Step 2: Align and composite with the mask
Inside applyMauveBackground, there are three jobs:
Extract the mask as CGImage
let maskCGImage = try? observation.cgImage
Scale the mask to match your imageMasks and photos rarely have the same pixel dimensions, and if you skip this you will get weird misalignments.
Composite using CoreImage's blendWithMask
inputImage: your original photo
backgroundImage: any replacement (in this case solid mauve)
maskImage: your computed mask
Export the finished image
context.createCGImage(outputImage, from: outputImage.extent)
Practical Notes and Gotchas
The mask size is rarely the same as your image—always scale it, or your result will look wrong.
The API is tuned for people only.

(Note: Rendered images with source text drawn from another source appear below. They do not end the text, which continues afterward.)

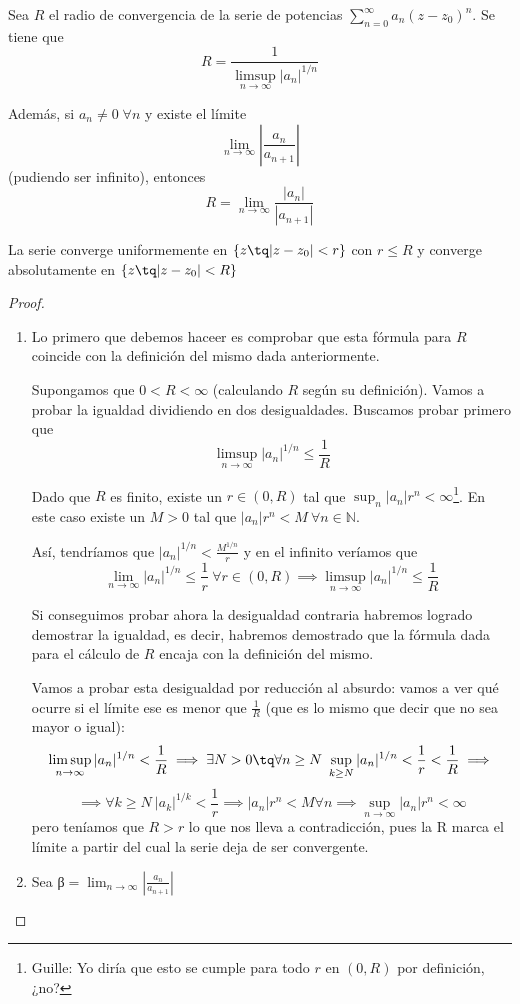 \documentclass{apuntes}
\begin{document}
\begin{theorem}
Sea $R$ el radio de convergencia de la serie de potencias $\sum_{n=0}^{\infty} a_n (z-z_0)^n$. Se tiene que \[R = \frac{1}{\limsup_{n \to \infty} |a_n|^{1/n}}\]

Además, si $a_n \neq 0\; \forall n$ y existe el límite \[ \lim_{n \to \infty} \left|\frac{a_n}{a_{n+1}}\right|\] (pudiendo ser infinito), entonces \[ R = \lim_{n \to \infty}\frac{|a_n|}{|a_{n+1}|}\]

La serie converge uniformemente en $\{z \tq |z-z_0| < r\}$ con $r \leq R$ y converge absolutamente en $\{z \tq |z-z_0|<R\}$
\end{theorem}
\begin{proof}

\begin{enumerate}
\item Lo primero que debemos haceer es comprobar que esta fórmula para $R$ coincide con la definición del mismo dada anteriormente.

Supongamos que $0<R<\infty$ (calculando $R$ según su definición). Vamos a probar la igualdad dividiendo en dos desigualdades. Buscamos probar primero que
\[\limsup_{n \to \infty} |a_n|^{1/n} \leq \frac{1}{R}\]

Dado que $R$ es finito, existe un $r∈(0,R)$ tal que $\sup_n |a_n| r^n <\infty$\footnote{Guille: Yo diría que esto se cumple para todo $r$ en $(0,R)$ por definición, ¿no?}. En este caso existe un $M>0$ tal que $|a_n|r^n < M \ \forall n ∈ ℕ$.

Así, tendríamos que $|a_n|^{1/n} < \frac{M^{1/n}}{r}$ y en el infinito veríamos que
\[\lim_{n \to \infty} |a_n|^{1/n} \leq \frac{1}{r} \ \forall r ∈ (0,R) \implies \limsup_{n \to \infty}|a_n|^{1/n} \leq \frac{1}{R}\]

Si conseguimos probar ahora la desigualdad contraria habremos logrado demostrar la igualdad, es decir, habremos demostrado que la fórmula dada para el cálculo de $R$ encaja con la definición del mismo.

Vamos a probar esta desigualdad por reducción al absurdo: vamos a ver qué ocurre si el límite ese es menor que $\frac{1}{R}$ (que es lo mismo que decir que no sea mayor o igual):
\[\limsup_{n \to \infty}|a_n|^{1/n} < \frac{1}{R} \implies \exists N > 0 \tq \forall n \geq N \ \sup_{k \geq N} |a_n|^{1/n} < \frac{1}{r} < \frac{1}{R} \implies\]
\[\implies \forall k \geq N \ |a_k|^{1/k} < \frac{1}{r} \implies |a_n| r^n < M \forall n \implies \sup_{n\to\infty}|a_n|r^n< \infty\]
pero teníamos que $R > r$ lo que nos lleva a contradicción, pues la R marca el límite a partir del cual la serie deja de ser convergente.
\item
Sea β$= \lim_{n \to \infty}\left|\frac{a_n}{a_{n+1}} \right|$


\end{enumerate}
\end{proof}
\end{document}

Don't expect miracles with cats, statues, or random objects.
Sometimes, complex backgrounds may produce fuzzy edges on mask edges. If need be, add a slight Gaussian blur to the mask (not shown, but makes it very easy).
On an iPhone 12 or newer, .balanced is enough for real-time use.
For live video, get around rendering limits by dropping your resolution, or frame rate, until it flows.
Why Vision Person Segmentation is Worth Your Time
It's not magic, but it is robust, fast, and dead simple. There's no training, no cloud, just results that you can build into a real app. The real strength of it is how easily you can wire it into any SwiftUI flow—great for developers who want to ship, not just play with code.
Have questions, or want to see what else you can do with masks. What are masks? Just leave a comment. There's still so much more to explore with AI and SwiftUI, and you are ahead of the game just trying.
Let me know if you would like this customized in other ways (shorter, more technical, even more in-depth).